Task item —
In the entries below, find the lines that contain the word "generator" and copy them.

Stored data —
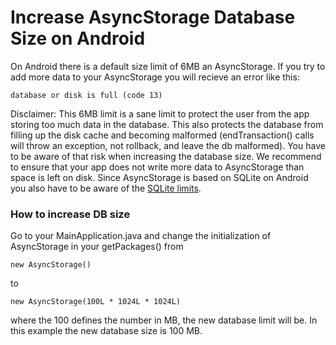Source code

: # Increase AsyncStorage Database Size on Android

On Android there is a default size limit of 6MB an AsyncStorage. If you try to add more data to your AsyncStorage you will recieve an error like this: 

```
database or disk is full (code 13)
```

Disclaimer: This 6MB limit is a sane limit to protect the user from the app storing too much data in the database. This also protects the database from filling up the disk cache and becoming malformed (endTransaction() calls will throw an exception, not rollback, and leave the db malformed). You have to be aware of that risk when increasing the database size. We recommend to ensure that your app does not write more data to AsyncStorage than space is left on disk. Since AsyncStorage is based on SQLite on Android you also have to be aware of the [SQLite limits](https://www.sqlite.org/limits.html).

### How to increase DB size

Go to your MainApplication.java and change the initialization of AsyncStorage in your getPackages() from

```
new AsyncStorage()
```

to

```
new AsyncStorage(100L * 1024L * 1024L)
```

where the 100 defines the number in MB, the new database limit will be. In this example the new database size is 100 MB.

...

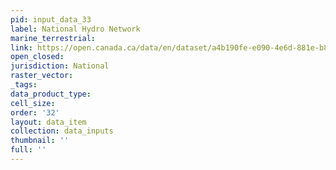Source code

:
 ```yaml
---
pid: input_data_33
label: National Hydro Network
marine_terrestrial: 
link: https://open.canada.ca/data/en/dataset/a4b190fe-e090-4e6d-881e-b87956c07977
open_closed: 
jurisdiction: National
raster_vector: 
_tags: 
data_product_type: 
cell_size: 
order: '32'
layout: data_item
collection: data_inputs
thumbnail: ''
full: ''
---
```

...

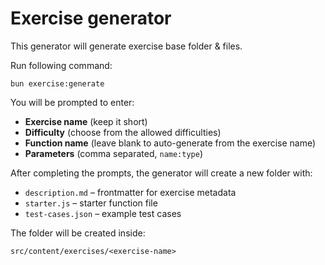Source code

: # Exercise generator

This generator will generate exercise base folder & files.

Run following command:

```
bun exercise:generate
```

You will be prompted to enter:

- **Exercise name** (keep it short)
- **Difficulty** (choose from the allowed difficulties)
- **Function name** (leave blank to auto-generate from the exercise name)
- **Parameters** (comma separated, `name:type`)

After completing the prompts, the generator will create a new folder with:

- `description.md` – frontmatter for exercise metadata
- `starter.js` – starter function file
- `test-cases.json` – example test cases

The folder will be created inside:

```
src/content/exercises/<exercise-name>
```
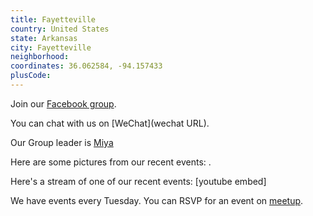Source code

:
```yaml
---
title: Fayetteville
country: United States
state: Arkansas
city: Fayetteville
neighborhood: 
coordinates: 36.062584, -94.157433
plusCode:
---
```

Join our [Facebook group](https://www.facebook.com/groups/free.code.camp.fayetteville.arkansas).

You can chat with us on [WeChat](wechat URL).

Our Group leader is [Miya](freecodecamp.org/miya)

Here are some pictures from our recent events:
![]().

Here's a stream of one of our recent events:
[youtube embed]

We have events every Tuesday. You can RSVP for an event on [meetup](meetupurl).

Response to this exercise —
: # Exercise generator
This generator will generate exercise base folder & files.
After completing the prompts, the generator will create a new folder with:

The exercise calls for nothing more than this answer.